Un-election. Pillars of power

27/03/2007 Tigran PASKEVICHYAN

Beginning in previous two editions

The change of power that was being planned was not going to be anything like “October 27”. The average partisans of the traditional political party used to tell me that there will be no bloodshed and that there may be one victim at the most. Time would pass before I would realize that that one victim would be the main target for “October 27”.

In 1994 or 1995 (as far as I can remember, but it may be found in the archives), at the end of the “02” police news of the Internal Affairs Ministry a report was unexpectedly shown telling about the visit of Vano Siradeghyan, Vazgen Sargsyan and Hrant Matevosyan to the crypt of the Arshakuni dynast located at Ambert. It was strange and incomprehensive to see such a report at the end of the news hour, especially since judging from the look of the news anchor and the direct speeches of the heroes, it was a meeting of three prose writers and not one prose-writer and two ministers. If my memory serves me right, they were talking about remodeling the Arshakunis’ crypt, renovating the territory and similar things.

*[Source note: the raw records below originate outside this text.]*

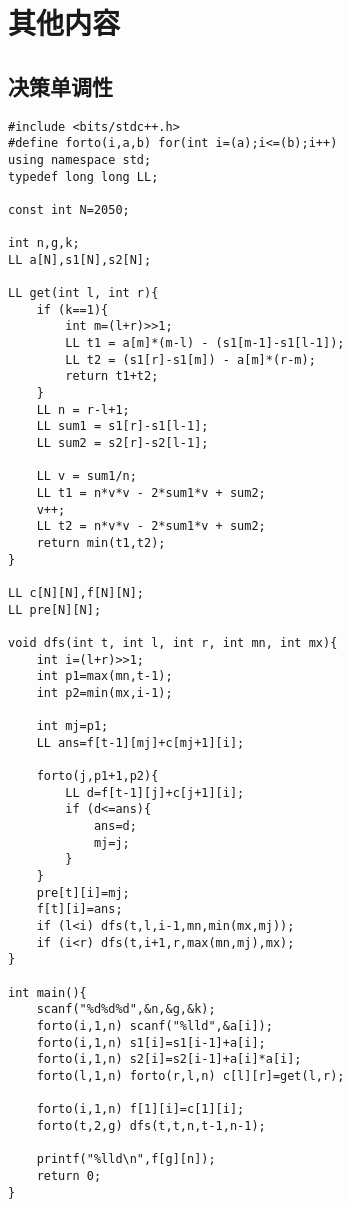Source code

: \documentclass{article}
\begin{document}
\section{其他内容}

\subsection{决策单调性}
\begin{lstlisting}
#include <bits/stdc++.h>
#define forto(i,a,b) for(int i=(a);i<=(b);i++)
using namespace std;
typedef long long LL;

const int N=2050;

int n,g,k;
LL a[N],s1[N],s2[N];

LL get(int l, int r){
	if (k==1){
		int m=(l+r)>>1;
		LL t1 = a[m]*(m-l) - (s1[m-1]-s1[l-1]);
		LL t2 = (s1[r]-s1[m]) - a[m]*(r-m);
		return t1+t2;
	}
	LL n = r-l+1;
	LL sum1 = s1[r]-s1[l-1];
	LL sum2 = s2[r]-s2[l-1];
	
	LL v = sum1/n;
	LL t1 = n*v*v - 2*sum1*v + sum2;
	v++;
	LL t2 = n*v*v - 2*sum1*v + sum2;
	return min(t1,t2);
}

LL c[N][N],f[N][N];
LL pre[N][N];

void dfs(int t, int l, int r, int mn, int mx){
	int i=(l+r)>>1;
	int p1=max(mn,t-1);
	int p2=min(mx,i-1);
	
	int mj=p1;
	LL ans=f[t-1][mj]+c[mj+1][i];
		
	forto(j,p1+1,p2){
		LL d=f[t-1][j]+c[j+1][i];
		if (d<=ans){
			ans=d;
			mj=j;
		}
	}
	pre[t][i]=mj;
	f[t][i]=ans;
	if (l<i) dfs(t,l,i-1,mn,min(mx,mj));
	if (i<r) dfs(t,i+1,r,max(mn,mj),mx);
}

int main(){
	scanf("%d%d%d",&n,&g,&k);
	forto(i,1,n) scanf("%lld",&a[i]);
	forto(i,1,n) s1[i]=s1[i-1]+a[i];
	forto(i,1,n) s2[i]=s2[i-1]+a[i]*a[i];
	forto(l,1,n) forto(r,l,n) c[l][r]=get(l,r);
	
	forto(i,1,n) f[1][i]=c[1][i];
	forto(t,2,g) dfs(t,t,n,t-1,n-1);
	
	printf("%lld\n",f[g][n]);
	return 0;
}
\end{lstlisting}
\end{document}
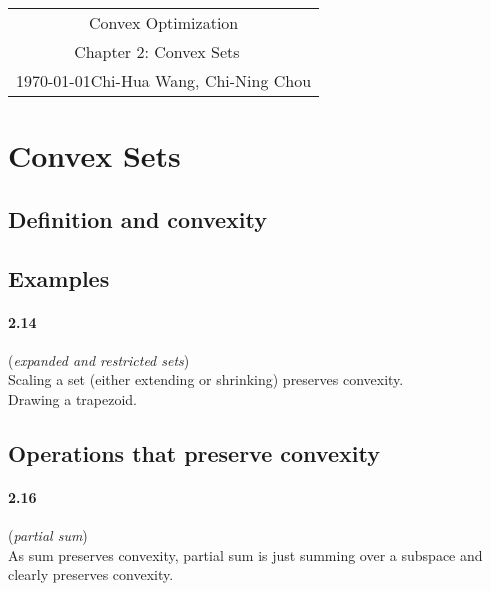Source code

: \documentclass[11pt]{article}
\newcommand{\scribe}{Chi-Hua Wang, Chi-Ning Chou}
\newcommand{\lecnum}{2}
\newcommand{\lecname}{Convex Sets}
\newcommand{\lecdate}{\today}
\begin{document}
	
\begin{center}
	\renewcommand{\arraystretch}{2}
	\begin{bfseries}
		\begin{tabular}{c}
			\vspace{0.5cm}
			\Huge Convex Optimization\\
			\vspace{0.5cm}
			\hspace{10em} {\Large Chapter \lecnum: \lecname} \hspace{10em}\ \\
			\lecdate \hfill \scribe\\
			\hline
		\end{tabular}
		\renewcommand{\arraystretch}{1}
	\end{bfseries}
\end{center}

\section{Convex Sets}

\subsection{Definition and convexity}


\subsection{Examples}

\paragraph{2.14} ({\it expanded and restricted sets})\\
\concept Scaling a set (either extending or shrinking) preserves convexity.\\
\proofidea Drawing a trapezoid. 


\subsection{Operations that preserve convexity}
\paragraph{2.16} ({\it partial sum})\\
\concept As sum preserves convexity, partial sum is just summing over a subspace and clearly preserves convexity.
\end{document}
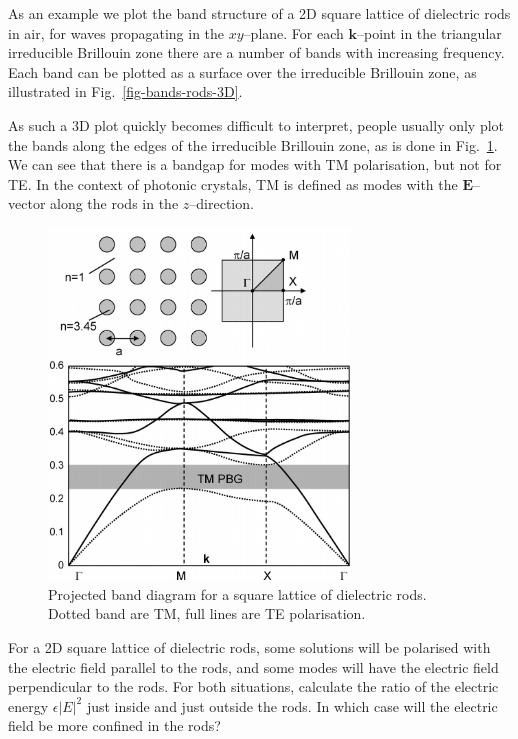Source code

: As an example we plot the band structure of a 2D square lattice of dielectric rods in air, for waves propagating in the $xy$--plane. For each ${\mathbf k}$--point in the triangular irreducible Brillouin zone there are a number of bands with increasing frequency. Each band can be plotted as a surface over the irreducible Brillouin zone, as illustrated in Fig.~\ref{fig-bands-rods-3D}.

As such a 3D plot quickly becomes difficult to interpret, people usually only plot the bands along the edges of the irreducible Brillouin zone, as is done in Fig.~\ref{fig-bands-rods}. We can see that there is a bandgap for modes with TM polarisation, but not for TE. In the context of photonic crystals, TM is defined as modes with the ${\mathbf E}$--vector along the rods in the $z$--direction.

\begin{figure}
\centering
\includegraphics[width=8cm]{symmetry/figures/square_bands}
\caption{Projected band diagram for a square lattice of dielectric rods. Dotted band are TM, full lines are TE polarisation.}
\label{fig-bands-rods}
\end{figure}


\begin{exer}
For a 2D square lattice of dielectric rods, some solutions will be polarised with the electric field parallel to the rods, and some modes will have the electric field perpendicular to the rods. For both situations, calculate the ratio of the electric energy $\epsilon |E|^2$ just inside and just outside the rods. In which case will the electric field be more confined in the rods?
\end{exer}

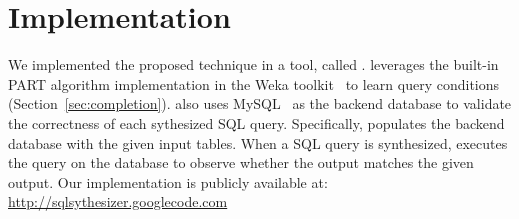 
\section{Implementation}
\label{sec:implementation}

We implemented the proposed technique in a tool, called \ourtool. 
\ourtool leverages the built-in PART algorithm implementation in
the Weka toolkit~\cite{Hall:2009} to learn query conditions
(Section~\ref{sec:completion}). \ourtool also uses
MySQL~\cite{mysql} as the backend
database to validate the correctness of each sythesized
SQL query. Specifically, \ourtool populates the backend database
with the given input tables. When a SQL query is
synthesized, \ourtool executes the query on the database
to observe whether the output matches the given output.
Our implementation is publicly available at:
\url{http://sqlsythesizer.googlecode.com}
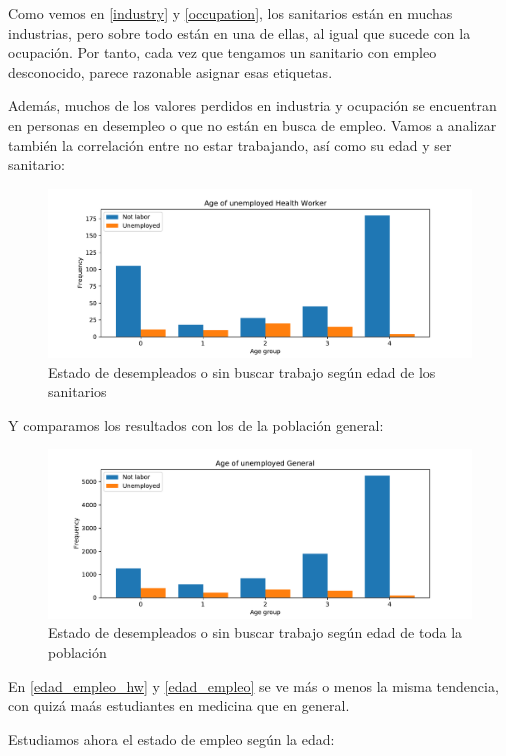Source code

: \documentclass[twoside,openright,titlepage,numbers=noenddot,openany,headinclude,footinclude=true,
cleardoublepage=empty,abstractoff,BCOR=5mm,paper=a4,fontsize=12pt,main=spanish]{scrreprt}
\begin{document}
Como vemos en \eqref{industry} y \eqref{occupation}, los sanitarios están en muchas industrias, pero sobre todo están en una de ellas, al igual que sucede con la ocupación. Por tanto, cada vez que tengamos un sanitario con empleo desconocido, parece razonable asignar esas etiquetas.

Además, muchos de los valores perdidos en industria y ocupación se encuentran en personas en desempleo o que no están en busca de empleo. Vamos a analizar también la correlación entre no estar trabajando, así como su edad y ser sanitario:

\begin{figure}[H]
\includegraphics[scale=0.5]{edad_hw.pdf}
\caption{Estado de desempleados o sin buscar trabajo según edad de los sanitarios}
\label{edad_empleo_hw}
\end{figure}

Y comparamos los resultados con los de la población general:

\begin{figure}[H]
\includegraphics[scale=0.5]{unemployed_edad.pdf}
\caption{Estado de desempleados o sin buscar trabajo según edad de toda la población}
\label{edad_empleo}
\end{figure}

En \eqref{edad_empleo_hw} y \eqref{edad_empleo} se ve más o menos la misma tendencia, con quizá maás estudiantes en medicina que en general.

Estudiamos ahora el estado de empleo según la edad:
\end{document}
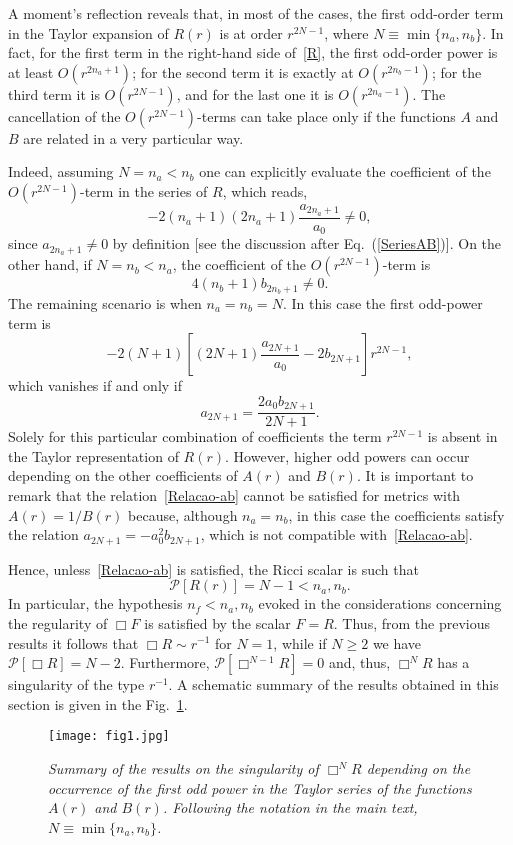 \documentclass[aps,prd,a4paper,twocolumn,showpacs,showkeys,preprintnumbers,amsmath,amssymb,nofootinbib,usenames,dvipsnames]{revtex4-2}
\def\beq{\begin{equation}}
\def\eeq{\end{equation}}
\newcommand{\eq}[1]{(\ref{#1})}
\begin{document}
A moment's reflection reveals that, in most of the cases, the first odd-order term in the Taylor expansion of $R(r)$ is at order $r^{2N-1}$, where $N\equiv\min\lbrace n_a, n_b\rbrace$. In fact, for the first term in the right-hand side of~\eqref{R}, the first odd-order power is at least $O(r^{2n_a+1})$; for the second term it is exactly at $O(r^{2n_b-1})$; for the third term it is $O(r^{2N-1})$, and for the last one it is $O(r^{2n_a-1})$. The cancellation of the $O(r^{2N-1})$-terms can take place only if the functions $A$ and $B$ are related in a very particular way.

Indeed, assuming $N = n_a < n_b$ one can explicitly evaluate the coefficient of the $O(r^{2N-1})$-term in the series of $R$, which reads,
%
\beq
- 2 (n_a + 1) (2n_a + 1) \frac{a_{2n_a+1}}{a_0} \neq 0,
\eeq
since $a_{2 n_a + 1} \neq 0$ by definition  [see the discussion after Eq.~\eq{SeriesAB}].
On the other hand, if $N = n_b < n_a$, the coefficient of the $O(r^{2N-1})$-term is
%
\beq
4 (n_b + 1) b_{2n_b+1} \neq 0.
\eeq
The remaining scenario is when $n_a = n_b = N$. In this case the first odd-power term is 
\beq \label{Coef_nA=nB}
- 2 (N+1) \left[  ( 2N + 1 ) \frac{a_{2N+1}}{a_0} - 2 b_{2N+1}  \right] r^{2N-1},
\eeq
which vanishes if and only if 
%
\beq \label{Relacao-ab}
a_{2N+1} =  \frac{2 a_0 b_{2N+1}}{2N + 1}.
\eeq
Solely for this particular combination of coefficients the term $r^{2N-1}$ is absent in the Taylor representation of $R(r)$. However, higher odd powers can occur depending on the other coefficients of $A(r)$ and $B(r)$. It is important to remark that the relation~\eqref{Relacao-ab} cannot be satisfied for metrics with $A(r) = 1/B(r)$ because, although $n_a = n_b$, in this case the coefficients satisfy the relation $a_{2N+1} = - a_0^2 b_{2N+1}$, which is not compatible with~\eqref{Relacao-ab}.

Hence, unless~\eqref{Relacao-ab} is satisfied, the Ricci scalar is such that 
\beq
\mathcal{P}[R(r)] = N - 1  < n_a, n_b.
\eeq 
In particular, the hypothesis $n_f < n_a, n_b$ evoked in the considerations concerning the regularity of $\Box F$ is satisfied by the scalar $F = R$. Thus, from the previous results
it follows that $\Box R \sim r^{-1}$ for $N=1$, while if $N \geqslant 2$ we have  
$\mathcal{P}[\Box R] = N-2$. Furthermore, $\mathcal{P}[\Box^{N-1} R] = 0$ and, thus, $\Box^{N} R$ has a singularity of the type $r^{-1}$. A schematic summary of the results obtained in this section is given in the Fig.~\ref{Fig1}.

\begin{figure}
\begin{center}
\texttt{[image: fig1.jpg]}
\caption{ \sl Summary of the results on the singularity of $\Box^N R$ depending on the occurrence of the first odd power in the Taylor series of the functions $A(r)$ and $B(r)$. Following the notation in the main text, $N\equiv\min\lbrace n_a, n_b\rbrace$.}
\label{Fig1}
\end{center}
\end{figure}
\end{document}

The report seemed strange not only because they were not in the right place, but because during those days everyone was talking about the tense relations between Vano Siradeghyan and Vazgen Sargsyan. Rumor had it that there had been debates between the two ministers after the ceasefire and that that had something to do with their break-up. According to different sources, being the correspondent of the backline during the war, Vano Siradeghyan had become the defender of the new bourgeoisie, while Vazgen Sargsyan believed that the men who had fought on the military fronts had to be the owners of public property.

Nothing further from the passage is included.